## Quête 2

Liste des exos :

* exceptions
* list comprehension
* query in list
* read file
* parse datetime with timezone
* write file
* *args/**kwargs
* decorator
* request API
* build CLI

## Scrapping du site cuisine-etudiant.fr

Imports

In [51]:
import random
import re
import json

import requests
from tqdm import tqdm
from bs4 import BeautifulSoup

Scrapp one list page

In [2]:
def get_links_by_page(page: int) -> list[str]:
    url = f'https://www.cuisine-etudiant.fr/recettes/page-{page}'
    html_doc = requests.get(url).text

    soup = BeautifulSoup(html_doc, 'html.parser')
    
    recipes_list = soup.find_all('ul', class_='recipes-list')[0]
    list_items = recipes_list.find_all('li')
        
    recipes_links = []

    for item in list_items:
        recipes_links.append(item.a['href'])

    return recipes_links

Get max page number

In [3]:
url = 'https://www.cuisine-etudiant.fr/recettes'
html_doc = requests.get(url).text

In [12]:
soup = BeautifulSoup(html_doc, 'html.parser')

last_page_item = soup.find_all('li', class_='recipes-pagination-item')[-1]
last_page_nb = last_page_item.get_text().replace('\n', '')
last_page_nb = int(last_page_nb)

Scrapp all links

In [13]:
for page in tqdm(range(1, last_page_nb + 1)):
    links = get_links_by_page(page)
    with open('recipes_links.txt', 'a') as f:
        for link in links:
            f.write(link + '\n')

100%|██████████| 174/174 [01:15<00:00,  2.30it/s]


Scrapp single recipe page

In [47]:
def scrap_recipe_page(link: str) -> dict:
    html_doc = requests.get(link).text
    
    soup = BeautifulSoup(html_doc, 'html.parser')
    title = soup.find('h1', class_='recipe-sheet-title').text.strip().replace('\n', '')

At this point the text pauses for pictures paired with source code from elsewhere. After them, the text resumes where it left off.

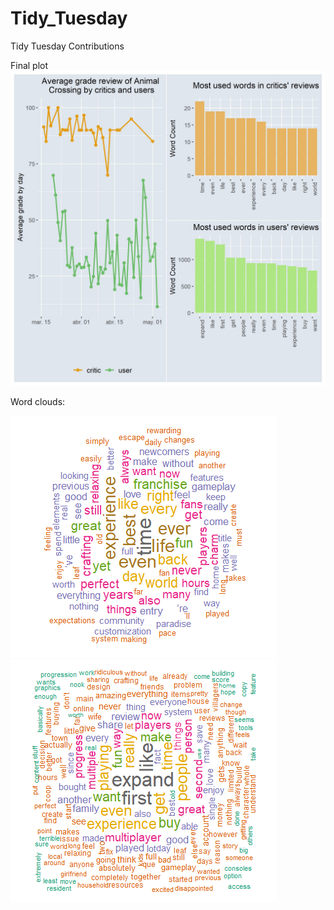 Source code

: # Tidy_Tuesday
Tidy Tuesday Contributions

Final plot
![Animal Crossing Plot](https://github.com/feligonza17/Tidy_Tuesday/blob/master/2020-05-05_Animal_Crossing/final_plot.jpg)

Word clouds:

![Word Cloud Critics](https://github.com/feligonza17/Tidy_Tuesday/blob/master/2020-05-05_Animal_Crossing/word_cloud_critics.png)
![Word Cloud Users](https://github.com/feligonza17/Tidy_Tuesday/blob/master/2020-05-05_Animal_Crossing/word_cloud_users.png)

    recipe_list = soup.find('ul', class_='recipe-sheet-list')
    list_items = recipe_list.find_all('li')

    ingredients = []
    for item in list_items:
        ingredients.append(item.label.get_text().strip().replace('\n', ''))
        
    persons_elt = soup.find('h2', class_='recipe-sheet-subtitle')
    persons_text = persons_elt.get_text().strip().replace('\n', '')
    persons = re.match('Ingrédients \((?P<persons>\d+) pers\.\)', persons_text, flags=re.I).group('persons')
        
    return {
        'title': title,
        'ingredients': ingredients,
        'persons': int(persons),
    }

In [48]:
# for test
url = 'https://www.cuisine-etudiant.fr/recette/4548-quesadillas'
scrap_recipe_page(url)

{'title': 'Quesadillas',
 'ingredients': ['Galette de blé ou de maïs',
  'Poulet',
  'Fromage râpé',
  'Crème fraîche',
  "Huile d'olive",
  'Épices type curry paprika',
  'Sel',
  'Poivre'],
 'persons': 1}

Scrapp many random recipes

In [49]:
with open('recipes_links.txt', 'r') as f:
    recipes_links = f.readlines()
selected_links = random.sample(recipes_links, 10)
selected_links = [l.replace('\n', '') for l in selected_links]
selected_links

['https://www.cuisine-etudiant.fr/recette/7826-flanboisier-aux-peches',
 'https://www.cuisine-etudiant.fr/recette/292-spaghetti-napolitaine-revise',
 'https://www.cuisine-etudiant.fr/recette/6849-yaourts-miel-et-fleur-doranger',
 'https://www.cuisine-etudiant.fr/recette/4305-clafouti-aux-cerises',
 'https://www.cuisine-etudiant.fr/recette/5936-croissant-de-la-mer',
 'https://www.cuisine-etudiant.fr/recette/8994-galettes-des-rois',
 'https://www.cuisine-etudiant.fr/recette/4927-rochers-aux-coco',
 'https://www.cuisine-etudiant.fr/recette/4008-galette-de-legumes',
 'https://www.cuisine-etudiant.fr/recette/6204-blesotto-de-poireaux-jambon-au-cookeo',
 'https://www.cuisine-etudiant.fr/recette/8870-wacky-cake']

In [50]:
recipes = []
for link in tqdm(selected_links):
    recipe = scrap_recipe_page(link)
    recipes.append(recipe)
recipes

100%|██████████| 10/10 [00:03<00:00,  2.71it/s]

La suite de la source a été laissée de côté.